Data to process
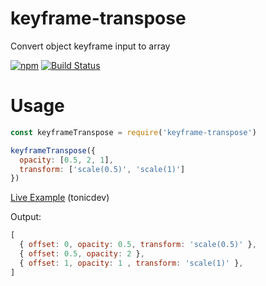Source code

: # keyframe-transpose
Convert object keyframe input to array

[![npm](https://img.shields.io/npm/v/keyframe-transpose.svg)](https://www.npmjs.com/package/keyframe-transpose)
[![Build Status](https://travis-ci.org/inuscript/keyframe-transpose.svg?branch=master)](https://travis-ci.org/inuscript/keyframe-transpose)

# Usage

```js
const keyframeTranspose = require('keyframe-transpose')

keyframeTranspose({
  opacity: [0.5, 2, 1],
  transform: ['scale(0.5)', 'scale(1)']
})
```

[Live Example](https://tonicdev.com/inuscript/57cecc40b532091400d4c4e1) (tonicdev)

Output:

```js
[
  { offset: 0, opacity: 0.5, transform: 'scale(0.5)' },
  { offset: 0.5, opacity: 2 },
  { offset: 1, opacity: 1 , transform: 'scale(1)' },
]
```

Exercise objective
Find the lines in the data that include "opacity", then copy each of them.

Problem solution
  opacity: [0.5, 2, 1],
  { offset: 0, opacity: 0.5, transform: 'scale(0.5)' },
  { offset: 0.5, opacity: 2 },
  { offset: 1, opacity: 1 , transform: 'scale(1)' },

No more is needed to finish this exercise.